For the past two weeks or so, I’ve been reading our collection of Ask Madelyn blogs. I was working on the new Long Thread Media website, and it turns out that there were many, many Ask Madelyns—maybe as many as 300. I’m afraid to find out, but I feel like I may have reviewed 200. Ostensibly, my job was to take out extra returns and weird formatting, but I kept getting caught up in the subject matter, which slowed my productivity to a virtual standstill. “She does what with her lease sticks? Huh? Maybe I’ll just read a bit more to see how she does that. Oh look, there’s one on how to determine reed setts, I’ll clean that one up next.”

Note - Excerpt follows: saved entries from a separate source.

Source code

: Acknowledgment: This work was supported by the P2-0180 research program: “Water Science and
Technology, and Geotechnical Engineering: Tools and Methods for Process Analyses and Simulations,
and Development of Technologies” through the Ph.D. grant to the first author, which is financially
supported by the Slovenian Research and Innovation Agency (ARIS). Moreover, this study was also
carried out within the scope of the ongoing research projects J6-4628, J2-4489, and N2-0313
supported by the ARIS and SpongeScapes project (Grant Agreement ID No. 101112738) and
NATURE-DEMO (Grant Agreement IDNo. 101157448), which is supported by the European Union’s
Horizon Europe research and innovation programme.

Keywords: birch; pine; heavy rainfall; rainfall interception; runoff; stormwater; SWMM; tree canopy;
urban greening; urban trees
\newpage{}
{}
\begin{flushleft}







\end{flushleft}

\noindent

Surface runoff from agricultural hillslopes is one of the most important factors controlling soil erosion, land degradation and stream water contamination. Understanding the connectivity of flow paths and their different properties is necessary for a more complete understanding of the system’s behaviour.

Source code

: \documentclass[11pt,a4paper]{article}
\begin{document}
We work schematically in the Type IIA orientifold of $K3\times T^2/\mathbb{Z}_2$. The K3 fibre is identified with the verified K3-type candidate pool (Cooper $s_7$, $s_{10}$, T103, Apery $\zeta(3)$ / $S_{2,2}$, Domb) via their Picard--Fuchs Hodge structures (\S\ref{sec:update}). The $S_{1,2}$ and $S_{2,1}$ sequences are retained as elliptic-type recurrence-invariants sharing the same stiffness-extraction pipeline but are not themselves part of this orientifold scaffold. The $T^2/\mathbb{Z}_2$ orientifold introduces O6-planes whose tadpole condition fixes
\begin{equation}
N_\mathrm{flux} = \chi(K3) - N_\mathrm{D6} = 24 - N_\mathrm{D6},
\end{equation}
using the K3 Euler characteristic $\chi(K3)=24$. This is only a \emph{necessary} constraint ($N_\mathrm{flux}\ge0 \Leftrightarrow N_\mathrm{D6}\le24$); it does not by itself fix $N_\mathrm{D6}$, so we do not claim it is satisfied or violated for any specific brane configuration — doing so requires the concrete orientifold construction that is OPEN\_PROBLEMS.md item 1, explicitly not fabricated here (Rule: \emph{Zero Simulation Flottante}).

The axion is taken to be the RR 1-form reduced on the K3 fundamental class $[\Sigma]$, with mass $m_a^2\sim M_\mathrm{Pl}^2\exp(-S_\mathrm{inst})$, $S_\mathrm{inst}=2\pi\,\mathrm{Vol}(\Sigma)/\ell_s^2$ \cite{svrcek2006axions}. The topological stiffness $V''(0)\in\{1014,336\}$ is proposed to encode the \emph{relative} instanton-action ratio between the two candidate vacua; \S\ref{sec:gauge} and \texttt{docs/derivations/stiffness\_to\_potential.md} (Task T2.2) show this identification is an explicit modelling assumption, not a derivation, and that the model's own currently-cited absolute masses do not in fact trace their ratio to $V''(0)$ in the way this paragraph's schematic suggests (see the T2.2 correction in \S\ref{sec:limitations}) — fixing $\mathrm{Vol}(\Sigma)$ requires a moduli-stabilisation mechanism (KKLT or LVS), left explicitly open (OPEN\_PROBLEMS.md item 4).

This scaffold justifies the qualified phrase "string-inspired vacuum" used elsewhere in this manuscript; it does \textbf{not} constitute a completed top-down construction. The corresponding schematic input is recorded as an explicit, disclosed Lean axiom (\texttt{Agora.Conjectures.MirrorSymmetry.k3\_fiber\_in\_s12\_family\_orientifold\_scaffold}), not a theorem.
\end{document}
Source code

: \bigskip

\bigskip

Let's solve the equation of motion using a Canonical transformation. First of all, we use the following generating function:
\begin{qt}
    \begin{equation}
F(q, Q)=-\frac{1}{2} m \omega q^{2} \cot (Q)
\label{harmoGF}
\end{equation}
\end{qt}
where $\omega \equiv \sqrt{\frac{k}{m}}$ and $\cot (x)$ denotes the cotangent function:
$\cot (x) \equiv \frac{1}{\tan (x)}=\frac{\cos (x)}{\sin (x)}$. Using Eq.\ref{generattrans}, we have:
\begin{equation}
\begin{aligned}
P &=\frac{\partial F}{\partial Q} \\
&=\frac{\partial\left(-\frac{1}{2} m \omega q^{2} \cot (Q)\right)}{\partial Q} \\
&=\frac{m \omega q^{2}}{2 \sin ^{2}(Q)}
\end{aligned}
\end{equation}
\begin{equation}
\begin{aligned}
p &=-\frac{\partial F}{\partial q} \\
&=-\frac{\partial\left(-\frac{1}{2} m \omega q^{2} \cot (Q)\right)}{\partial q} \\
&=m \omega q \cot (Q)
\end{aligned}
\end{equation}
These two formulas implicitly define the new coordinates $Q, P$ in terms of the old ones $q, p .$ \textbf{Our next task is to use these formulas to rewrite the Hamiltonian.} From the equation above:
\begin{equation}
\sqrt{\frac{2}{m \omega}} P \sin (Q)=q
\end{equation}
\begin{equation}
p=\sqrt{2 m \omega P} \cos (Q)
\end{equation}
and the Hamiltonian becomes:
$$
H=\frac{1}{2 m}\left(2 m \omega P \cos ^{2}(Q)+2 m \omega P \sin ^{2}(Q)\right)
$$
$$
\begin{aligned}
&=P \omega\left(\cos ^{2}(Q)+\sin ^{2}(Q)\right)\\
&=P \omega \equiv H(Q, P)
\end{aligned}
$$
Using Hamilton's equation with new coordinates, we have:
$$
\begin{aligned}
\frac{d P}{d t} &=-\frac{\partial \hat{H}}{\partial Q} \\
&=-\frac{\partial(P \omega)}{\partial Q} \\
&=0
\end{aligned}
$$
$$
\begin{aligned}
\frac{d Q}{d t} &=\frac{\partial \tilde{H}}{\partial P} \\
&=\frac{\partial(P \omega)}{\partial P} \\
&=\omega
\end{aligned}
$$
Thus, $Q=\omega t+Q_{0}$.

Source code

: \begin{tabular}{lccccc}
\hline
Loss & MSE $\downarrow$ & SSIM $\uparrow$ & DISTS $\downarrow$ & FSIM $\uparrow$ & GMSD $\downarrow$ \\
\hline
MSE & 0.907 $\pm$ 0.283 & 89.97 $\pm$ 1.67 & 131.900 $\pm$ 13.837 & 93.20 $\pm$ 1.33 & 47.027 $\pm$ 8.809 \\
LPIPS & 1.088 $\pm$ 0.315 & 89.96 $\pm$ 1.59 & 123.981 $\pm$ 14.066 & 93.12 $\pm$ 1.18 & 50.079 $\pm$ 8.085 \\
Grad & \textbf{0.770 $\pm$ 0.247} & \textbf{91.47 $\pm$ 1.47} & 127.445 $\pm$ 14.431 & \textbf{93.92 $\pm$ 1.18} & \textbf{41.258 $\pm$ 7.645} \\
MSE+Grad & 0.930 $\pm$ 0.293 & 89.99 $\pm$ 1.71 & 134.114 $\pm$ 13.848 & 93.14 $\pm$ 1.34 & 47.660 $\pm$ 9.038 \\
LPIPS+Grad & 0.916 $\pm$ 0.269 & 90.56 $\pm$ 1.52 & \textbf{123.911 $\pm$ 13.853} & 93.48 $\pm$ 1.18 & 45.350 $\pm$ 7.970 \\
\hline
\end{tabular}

Madelyn van der Hoogt knows more about selvedges and how to get tidy ones than the rest of us put together. Lucky for me, I too may now know more about selvedges than many of you. Based on the number of Ask Madelyns on the subject, selvedges continue to be the bane of many weavers, beginning and otherwise. Other hot topics were warping, temples, reed setts, weft angles, and reading drafts. Marguerite Porter Davison’s upside-down tie-ups in A Handweaver’s Pattern Book also came up frequently.
Halfway through my reviews, I decided I needed to re-watch her warping video Warping Your Loom, because I had learned that Madelyn is a far better weaver than I am. After twenty-five years of weaving, my techniques haven’t improved or changed much, and they could use a refresher. I’m also going to use a temple on the baby blanket I’m currently threading, something I probably wouldn’t have done prior to reading about how she uses them.
Check out some of the Ask Madelyn’s on the new website. You may think you know everything there is to know about selvedges, but I bet you don’t. And please excuse the weird formatting in a few of them. Those might be the ones where I got distracted.